→ **PROBLEM STATEMENT**: Search the listing below for the word "represents" and return each line that contains it.

====== DATA PROVIDED

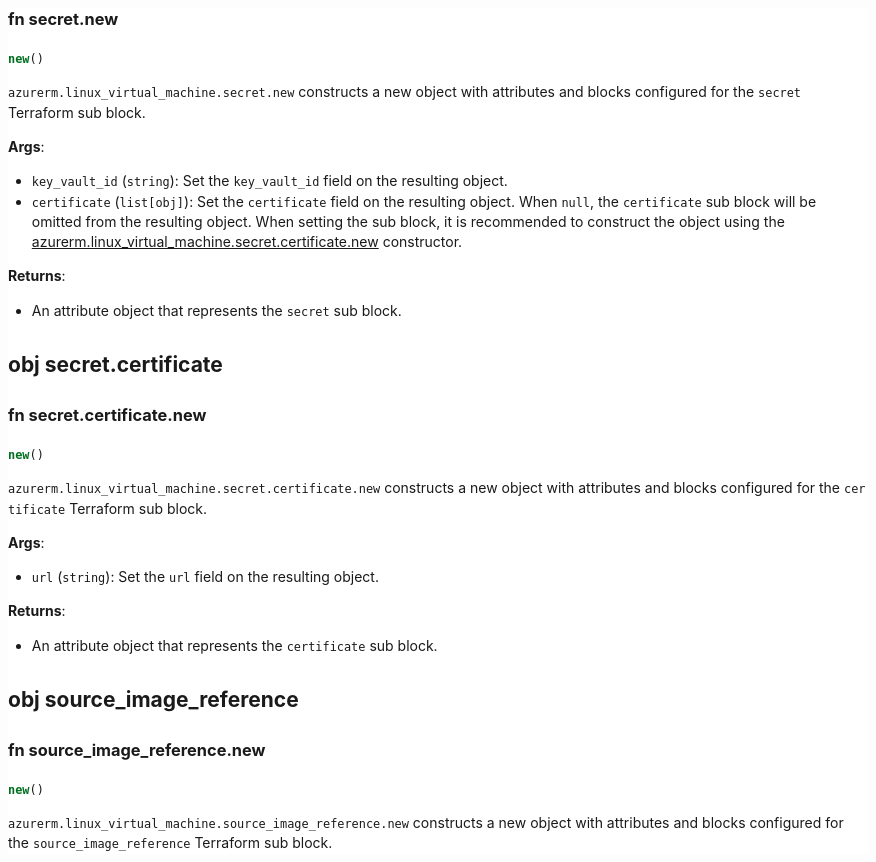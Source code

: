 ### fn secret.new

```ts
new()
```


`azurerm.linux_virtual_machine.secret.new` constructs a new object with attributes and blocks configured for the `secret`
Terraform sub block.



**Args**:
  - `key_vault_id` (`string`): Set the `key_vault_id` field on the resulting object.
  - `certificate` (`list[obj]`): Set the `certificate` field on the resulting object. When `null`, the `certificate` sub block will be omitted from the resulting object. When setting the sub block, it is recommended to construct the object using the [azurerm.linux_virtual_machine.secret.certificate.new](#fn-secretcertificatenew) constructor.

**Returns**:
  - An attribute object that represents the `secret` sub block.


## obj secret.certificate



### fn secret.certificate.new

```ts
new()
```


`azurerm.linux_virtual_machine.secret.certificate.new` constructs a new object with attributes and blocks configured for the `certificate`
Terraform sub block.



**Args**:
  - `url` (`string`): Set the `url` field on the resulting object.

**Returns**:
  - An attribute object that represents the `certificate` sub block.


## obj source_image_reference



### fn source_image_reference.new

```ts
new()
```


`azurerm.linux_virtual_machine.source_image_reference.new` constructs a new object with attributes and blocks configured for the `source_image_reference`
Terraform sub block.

============
====== DATA PROVIDED

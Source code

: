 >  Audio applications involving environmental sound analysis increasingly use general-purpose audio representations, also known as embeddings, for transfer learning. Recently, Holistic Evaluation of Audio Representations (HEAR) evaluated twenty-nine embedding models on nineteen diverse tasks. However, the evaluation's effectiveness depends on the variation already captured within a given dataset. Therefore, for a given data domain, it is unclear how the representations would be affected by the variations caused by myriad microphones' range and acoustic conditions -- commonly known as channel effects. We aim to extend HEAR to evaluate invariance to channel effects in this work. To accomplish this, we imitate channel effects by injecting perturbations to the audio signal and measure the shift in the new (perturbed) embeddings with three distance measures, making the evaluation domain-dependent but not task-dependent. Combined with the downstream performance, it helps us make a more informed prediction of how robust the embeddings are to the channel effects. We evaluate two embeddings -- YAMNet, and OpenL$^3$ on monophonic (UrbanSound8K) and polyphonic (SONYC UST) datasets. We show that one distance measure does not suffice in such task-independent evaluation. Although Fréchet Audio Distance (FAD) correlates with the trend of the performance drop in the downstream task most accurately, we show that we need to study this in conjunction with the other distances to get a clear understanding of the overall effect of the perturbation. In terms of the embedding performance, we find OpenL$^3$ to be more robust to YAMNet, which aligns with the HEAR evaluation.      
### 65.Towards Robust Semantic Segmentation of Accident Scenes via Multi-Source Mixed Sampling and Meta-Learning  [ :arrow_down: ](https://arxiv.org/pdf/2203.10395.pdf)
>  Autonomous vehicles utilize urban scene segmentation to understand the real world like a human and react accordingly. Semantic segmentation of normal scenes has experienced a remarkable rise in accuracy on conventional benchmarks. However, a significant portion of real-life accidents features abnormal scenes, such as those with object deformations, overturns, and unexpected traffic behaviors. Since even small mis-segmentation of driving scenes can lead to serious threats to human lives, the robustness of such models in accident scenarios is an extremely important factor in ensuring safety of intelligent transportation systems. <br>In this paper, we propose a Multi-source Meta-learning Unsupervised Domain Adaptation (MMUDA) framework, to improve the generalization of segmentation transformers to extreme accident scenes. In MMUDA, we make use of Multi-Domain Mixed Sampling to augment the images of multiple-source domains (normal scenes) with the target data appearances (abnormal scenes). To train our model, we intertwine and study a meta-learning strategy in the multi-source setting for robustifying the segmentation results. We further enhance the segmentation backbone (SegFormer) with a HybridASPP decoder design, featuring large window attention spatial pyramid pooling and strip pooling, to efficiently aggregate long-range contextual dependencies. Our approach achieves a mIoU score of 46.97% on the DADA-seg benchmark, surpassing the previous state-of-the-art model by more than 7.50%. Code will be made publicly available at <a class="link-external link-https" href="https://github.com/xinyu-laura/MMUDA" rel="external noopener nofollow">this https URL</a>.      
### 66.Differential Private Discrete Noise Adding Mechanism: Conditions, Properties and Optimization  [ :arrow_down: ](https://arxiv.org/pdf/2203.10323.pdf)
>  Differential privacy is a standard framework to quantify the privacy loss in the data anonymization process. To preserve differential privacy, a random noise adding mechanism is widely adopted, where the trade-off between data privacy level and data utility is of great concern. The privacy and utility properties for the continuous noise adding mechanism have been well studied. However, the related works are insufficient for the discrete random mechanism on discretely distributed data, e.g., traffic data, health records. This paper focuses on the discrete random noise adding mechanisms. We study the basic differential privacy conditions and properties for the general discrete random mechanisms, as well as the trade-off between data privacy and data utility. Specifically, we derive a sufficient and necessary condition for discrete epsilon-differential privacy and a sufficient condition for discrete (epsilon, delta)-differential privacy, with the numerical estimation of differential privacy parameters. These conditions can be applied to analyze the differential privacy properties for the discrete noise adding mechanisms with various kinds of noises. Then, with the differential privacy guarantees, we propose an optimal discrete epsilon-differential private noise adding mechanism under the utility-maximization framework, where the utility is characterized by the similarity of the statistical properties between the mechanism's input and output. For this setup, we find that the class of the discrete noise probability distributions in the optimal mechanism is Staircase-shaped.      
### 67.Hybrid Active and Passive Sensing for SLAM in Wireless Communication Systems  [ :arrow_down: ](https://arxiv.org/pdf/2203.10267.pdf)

============
====== DATA PROVIDED

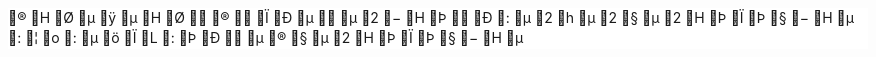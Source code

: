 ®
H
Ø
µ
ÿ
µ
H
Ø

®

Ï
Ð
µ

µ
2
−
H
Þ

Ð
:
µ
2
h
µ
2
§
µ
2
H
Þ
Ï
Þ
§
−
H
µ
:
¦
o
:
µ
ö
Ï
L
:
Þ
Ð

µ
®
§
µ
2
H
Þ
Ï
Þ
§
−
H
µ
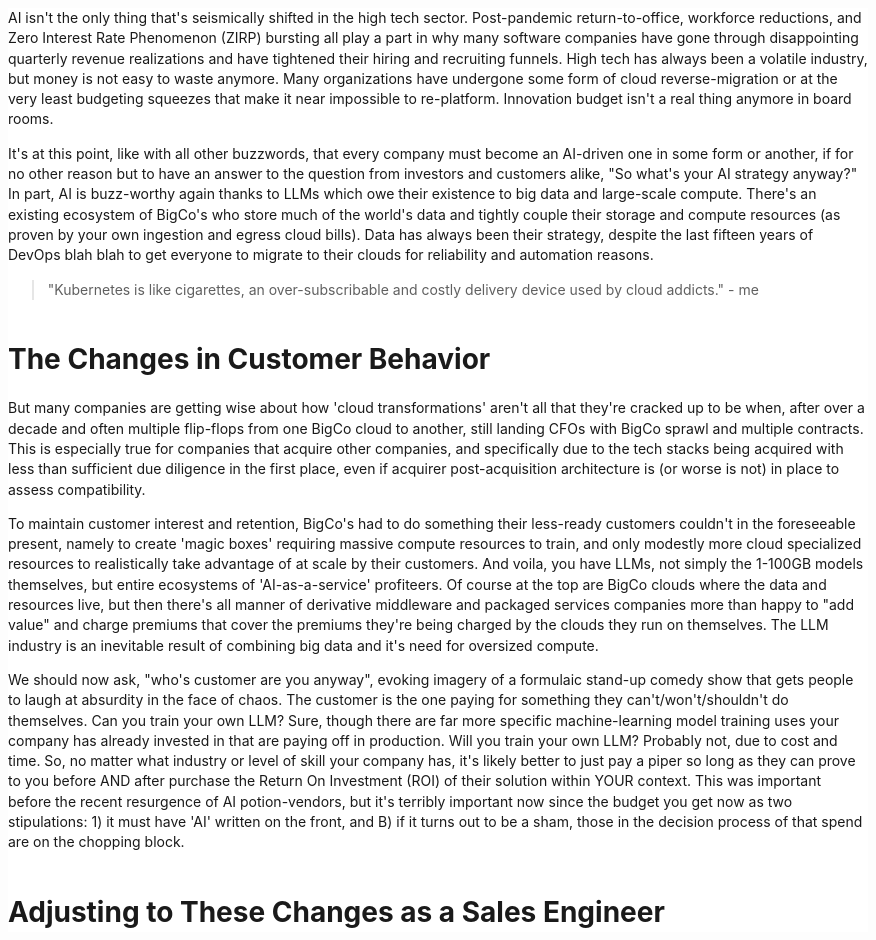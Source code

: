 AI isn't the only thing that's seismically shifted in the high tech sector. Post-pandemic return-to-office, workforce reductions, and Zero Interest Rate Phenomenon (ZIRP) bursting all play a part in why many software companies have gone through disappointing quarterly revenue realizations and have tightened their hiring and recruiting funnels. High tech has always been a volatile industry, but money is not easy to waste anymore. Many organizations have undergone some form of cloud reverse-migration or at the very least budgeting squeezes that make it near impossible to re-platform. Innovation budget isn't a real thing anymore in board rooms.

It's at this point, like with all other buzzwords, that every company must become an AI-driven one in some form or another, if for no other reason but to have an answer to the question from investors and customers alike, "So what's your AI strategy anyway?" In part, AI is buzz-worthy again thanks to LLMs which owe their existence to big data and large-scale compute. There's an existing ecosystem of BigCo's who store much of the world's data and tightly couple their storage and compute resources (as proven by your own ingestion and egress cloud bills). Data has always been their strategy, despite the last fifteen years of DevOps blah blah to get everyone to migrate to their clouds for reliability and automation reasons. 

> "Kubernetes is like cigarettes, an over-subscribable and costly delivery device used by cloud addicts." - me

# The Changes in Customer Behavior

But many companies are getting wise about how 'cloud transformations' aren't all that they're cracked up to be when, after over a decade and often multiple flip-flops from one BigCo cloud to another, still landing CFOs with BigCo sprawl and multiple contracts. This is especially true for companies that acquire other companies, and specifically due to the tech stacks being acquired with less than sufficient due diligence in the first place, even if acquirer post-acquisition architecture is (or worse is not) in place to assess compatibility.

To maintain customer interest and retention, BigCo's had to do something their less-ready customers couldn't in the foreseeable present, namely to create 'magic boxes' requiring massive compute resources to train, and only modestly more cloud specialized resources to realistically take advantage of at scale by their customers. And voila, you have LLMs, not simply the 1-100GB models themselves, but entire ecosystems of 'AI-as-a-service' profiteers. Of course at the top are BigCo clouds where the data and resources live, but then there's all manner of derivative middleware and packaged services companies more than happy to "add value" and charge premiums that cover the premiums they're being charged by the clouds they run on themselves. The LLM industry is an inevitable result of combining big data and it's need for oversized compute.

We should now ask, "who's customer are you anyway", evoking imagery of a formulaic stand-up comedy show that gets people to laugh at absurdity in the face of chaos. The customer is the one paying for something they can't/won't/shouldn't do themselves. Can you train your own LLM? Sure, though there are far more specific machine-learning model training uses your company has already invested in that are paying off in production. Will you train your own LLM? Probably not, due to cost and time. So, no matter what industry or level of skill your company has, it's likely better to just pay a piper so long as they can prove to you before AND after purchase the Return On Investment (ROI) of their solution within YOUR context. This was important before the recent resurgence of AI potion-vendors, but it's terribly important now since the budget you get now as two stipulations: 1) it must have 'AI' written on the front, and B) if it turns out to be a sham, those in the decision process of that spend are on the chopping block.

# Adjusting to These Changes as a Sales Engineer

============

→ **SOLUTION TO THIS TASK**:
  - An attribute object that represents the `secret` sub block.
  - An attribute object that represents the `certificate` sub block.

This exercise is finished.